Historicamente, a clonagem de cartões RFID exigia dispositivos específicos, como leitores dedicados e cartões regraváveis vendidos no mercado paralelo. Com a evolução dos smartphones, porém, esse processo se tornou muito mais acessível, podendo ser realizado em poucos minutos diretamente no aparelho celular.
O principal problema está na arquitetura do próprio padrão MIFARE Classic. Desenvolvido originalmente para aplicações simples de identificação, o sistema utiliza mecanismos de criptografia considerados frágeis pelos padrões atuais. As chaves criptográficas empregadas possuem baixa complexidade e já são conhecidas pela comunidade de segurança há mais de duas décadas.

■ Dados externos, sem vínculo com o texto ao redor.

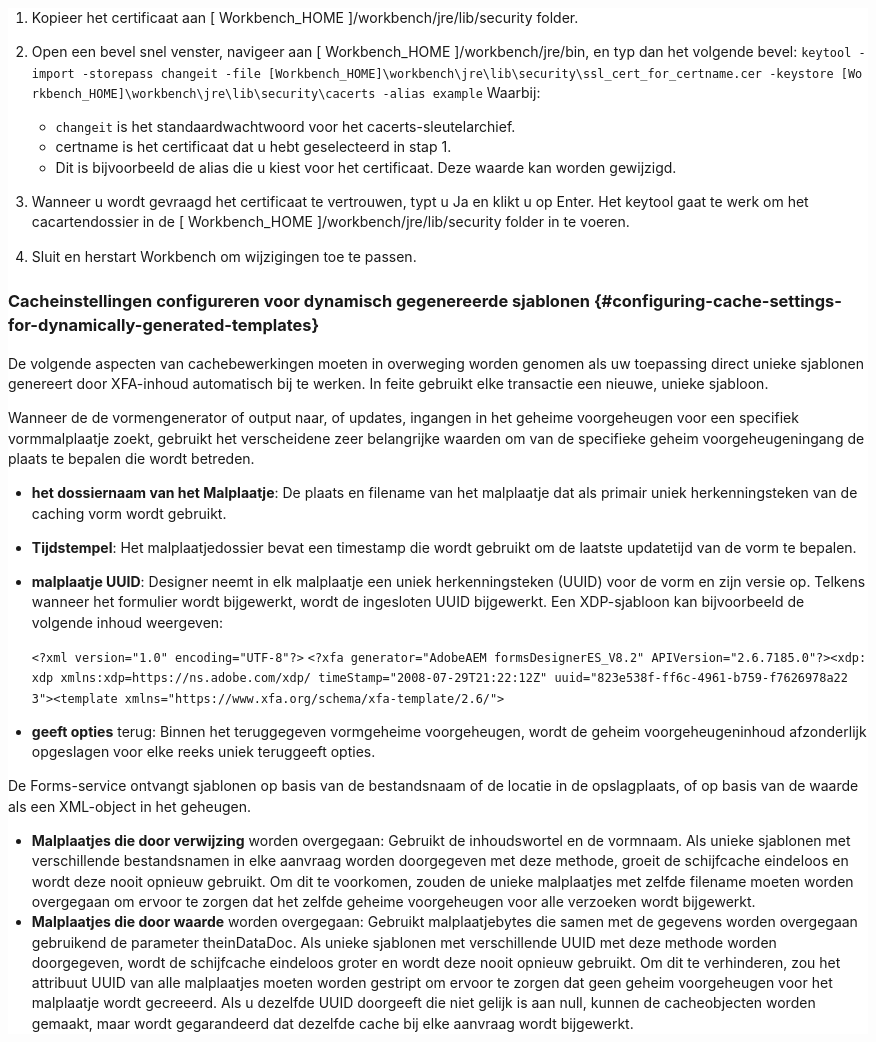 1. Kopieer het certificaat aan [ Workbench_HOME ]/workbench/jre/lib/security folder.

1. Open een bevel snel venster, navigeer aan [ Workbench_HOME ]/workbench/jre/bin, en typ dan het volgende bevel:
   `keytool -import -storepass changeit -file [Workbench_HOME]\workbench\jre\lib\security\ssl_cert_for_certname.cer -keystore [Workbench_HOME]\workbench\jre\lib\security\cacerts -alias example`
Waarbij:
   * `changeit` is het standaardwachtwoord voor het cacerts-sleutelarchief.
   * certname is het certificaat dat u hebt geselecteerd in stap 1.
   * Dit is bijvoorbeeld de alias die u kiest voor het certificaat. Deze waarde kan worden gewijzigd.

1. Wanneer u wordt gevraagd het certificaat te vertrouwen, typt u Ja en klikt u op Enter. Het keytool gaat te werk om het cacartendossier in de [ Workbench_HOME ]/workbench/jre/lib/security folder in te voeren.

1. Sluit en herstart Workbench om wijzigingen toe te passen.

### Cacheinstellingen configureren voor dynamisch gegenereerde sjablonen {#configuring-cache-settings-for-dynamically-generated-templates}

De volgende aspecten van cachebewerkingen moeten in overweging worden genomen als uw toepassing direct unieke sjablonen genereert door XFA-inhoud automatisch bij te werken. In feite gebruikt elke transactie een nieuwe, unieke sjabloon.

Wanneer de de vormengenerator of output naar, of updates, ingangen in het geheime voorgeheugen voor een specifiek vormmalplaatje zoekt, gebruikt het verscheidene zeer belangrijke waarden om van de specifieke geheim voorgeheugeningang de plaats te bepalen die wordt betreden.

* **het dossiernaam van het Malplaatje**: De plaats en filename van het malplaatje dat als primair uniek herkenningsteken van de caching vorm wordt gebruikt.
* **Tijdstempel**: Het malplaatjedossier bevat een timestamp die wordt gebruikt om de laatste updatetijd van de vorm te bepalen.
* **malplaatje UUID**: Designer neemt in elk malplaatje een uniek herkenningsteken (UUID) voor de vorm en zijn versie op. Telkens wanneer het formulier wordt bijgewerkt, wordt de ingesloten UUID bijgewerkt. Een XDP-sjabloon kan bijvoorbeeld de volgende inhoud weergeven:

  `<?xml version="1.0" encoding="UTF-8"?>`
  `<?xfa generator="AdobeAEM formsDesignerES_V8.2" APIVersion="2.6.7185.0"?><xdp:xdp xmlns:xdp=https://ns.adobe.com/xdp/ timeStamp="2008-07-29T21:22:12Z" uuid="823e538f-ff6c-4961-b759-f7626978a223"><template xmlns="https://www.xfa.org/schema/xfa-template/2.6/">`

* **geeft opties** terug: Binnen het teruggegeven vormgeheime voorgeheugen, wordt de geheim voorgeheugeninhoud afzonderlijk opgeslagen voor elke reeks uniek teruggeeft opties.


De Forms-service ontvangt sjablonen op basis van de bestandsnaam of de locatie in de opslagplaats, of op basis van de waarde als een XML-object in het geheugen.

* **Malplaatjes die door verwijzing** worden overgegaan: Gebruikt de inhoudswortel en de vormnaam. Als unieke sjablonen met verschillende bestandsnamen in elke aanvraag worden doorgegeven met deze methode, groeit de schijfcache eindeloos en wordt deze nooit opnieuw gebruikt. Om dit te voorkomen, zouden de unieke malplaatjes met zelfde filename moeten worden overgegaan om ervoor te zorgen dat het zelfde geheime voorgeheugen voor alle verzoeken wordt bijgewerkt.
* **Malplaatjes die door waarde** worden overgegaan: Gebruikt malplaatjebytes die samen met de gegevens worden overgegaan gebruikend de parameter theinDataDoc. Als unieke sjablonen met verschillende UUID met deze methode worden doorgegeven, wordt de schijfcache eindeloos groter en wordt deze nooit opnieuw gebruikt. Om dit te verhinderen, zou het attribuut UUID van alle malplaatjes moeten worden gestript om ervoor te zorgen dat geen geheim voorgeheugen voor het malplaatje wordt gecreeerd. Als u dezelfde UUID doorgeeft die niet gelijk is aan null, kunnen de cacheobjecten worden gemaakt, maar wordt gegarandeerd dat dezelfde cache bij elke aanvraag wordt bijgewerkt.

Essa limitação abre espaço para diferentes tipos de fraude. Em sistemas de transporte público, por exemplo, um atacante poderia copiar um cartão com saldo válido e replicá-lo em outros dispositivos, permitindo uso simultâneo de múltiplas cópias. Embora plataformas modernas consigam identificar inconsistências posteriormente — como o uso do mesmo cartão em locais distintos —, a exploração pode ocorrer durante horas antes do bloqueio definitivo.
O impacto também vai além da mobilidade urbana. Sistemas de controle de acesso utilizados em hotéis, empresas, condomínios e ambientes corporativos frequentemente utilizam tecnologias RFID similares, ampliando o potencial de exploração dessas vulnerabilidades no mundo físico.
Outro fator crítico é a operação offline de muitos sistemas de bilhetagem. Em diversas cidades, as validações acontecem localmente nos validadores, sem sincronização imediata com servidores centrais. Isso dificulta a detecção em tempo real e aumenta a janela disponível para exploração das fraudes.
Especialistas em segurança destacam que os riscos envolvendo o MIFARE Classic não são novidade. Desde os anos 2000, pesquisadores recomendam a migração para padrões mais modernos, como o MIFARE DESFire, que incorpora criptografia robusta e mecanismos mais avançados de autenticação. Entretanto, o alto custo para substituição de leitores, validadores e infraestrutura tem retardado essa transição em diversos sistemas públicos e privados.
Com a popularização dessa capacidade em smartphones, a ameaça deixa de ser restrita a grupos técnicos especializados e passa a atingir um público muito mais amplo, elevando significativamente o risco de fraudes em larga escala.
O caso reforça uma tendência cada vez mais comum no cenário da cibersegurança: vulnerabilidades antigas podem voltar a representar grandes ameaças quando novas tecnologias reduzem drasticamente a barreira técnica de exploração. Neste caso, o avanço dos smartphones transformou um ataque antes complexo em algo potencialmente trivial — com impactos financeiros e operacionais diretos no mundo real.